Tout a été dit sur la propriété et la précision de notre langue, qui, en raison de ces qualités, est devenue la langue des contrats et de la diplomatie. Peut-être faut-il insister davantage sur cette tendance congénitale de notre esprit qui nous porte à mettre de l’ordre et de l’harmonie dans nos idées, en d’autres termes, à composer. La composition est une qualité éminemment française. En général, nos livres sont bien composés. Évidemment, cette tendance peut être facilement critiquable et cette qualité se tourner en défaut. Il y a une Composition factice, et il y a un ordre qui ne recouvre que le vide. Mais, loyalement appliquée, la composition n’est qu’un effort pour accorder, sur un point donné, tous les éléments de notre connaissance et, par conséquent, pour augmenter, avec nos clartés, la somme de nos certitudes. La composition nous sort du maquis et de la ténèbre des contradictions et elle fait de nos connaissances un système bien lié. Cela suppose, avec de l’expérience et du jugement, une réelle vigueur d’esprit, une application et un labeur, dont beaucoup ne sont point capables.

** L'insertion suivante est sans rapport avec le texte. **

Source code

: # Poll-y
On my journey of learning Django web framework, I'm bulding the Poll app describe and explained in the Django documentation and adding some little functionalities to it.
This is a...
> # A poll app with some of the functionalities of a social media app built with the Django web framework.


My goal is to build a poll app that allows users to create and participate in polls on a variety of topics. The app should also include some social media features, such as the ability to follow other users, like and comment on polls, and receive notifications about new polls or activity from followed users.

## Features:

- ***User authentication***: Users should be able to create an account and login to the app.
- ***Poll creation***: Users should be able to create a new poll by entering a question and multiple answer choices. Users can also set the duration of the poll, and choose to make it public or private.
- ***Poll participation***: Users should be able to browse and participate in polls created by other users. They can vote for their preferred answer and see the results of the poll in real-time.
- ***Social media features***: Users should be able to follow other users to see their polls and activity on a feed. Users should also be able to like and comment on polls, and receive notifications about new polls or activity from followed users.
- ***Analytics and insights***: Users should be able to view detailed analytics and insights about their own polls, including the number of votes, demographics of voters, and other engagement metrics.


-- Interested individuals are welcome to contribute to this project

Il existe, chez nous-mêmes, des esprits distingués ou originaux, qui ne sauront ou ne voudront jamais composer, qui se bornent à de brèves et rapides intuitions condensées dans une formule, ou dans une simple phrase, souvent sibyllines. Leurs pensées sont des scintillations qu’on a pu comparer à des éclairs dans la nuit. Il leur arrive souvent de toucher juste. Mais cette brève illumination de tout un aspect de l’inconnu, pour nous rejeter ensuite dans les ténèbres, nous laisse une impression décevante. Et cette affirmation sommaire nous laisse plus perplexes devant le pullulement des contradictions. D’autre part, les systématiques, qui se piquent de tout accorder et de tout éclairer, risquent fort de mutiler le réel sous prétexte de le rendre explicable et d’en réduire presque absolument les régions d’ombre. Il n’en est pas moins vrai que leur effort, même en partie manqué, dénote plus de vigueur et d’étendue d’esprit, et qu’il est plus utile que le dilettantisme des intuitifs. Quoi qu’il en soit, cet effort de composition et de liaison, pour plus de clarté, de vérité, d’utilité, est une des caractéristiques essentielles de notre esprit national, et personne n’y a réussi jusqu’ici comme nos écrivains et nos penseurs.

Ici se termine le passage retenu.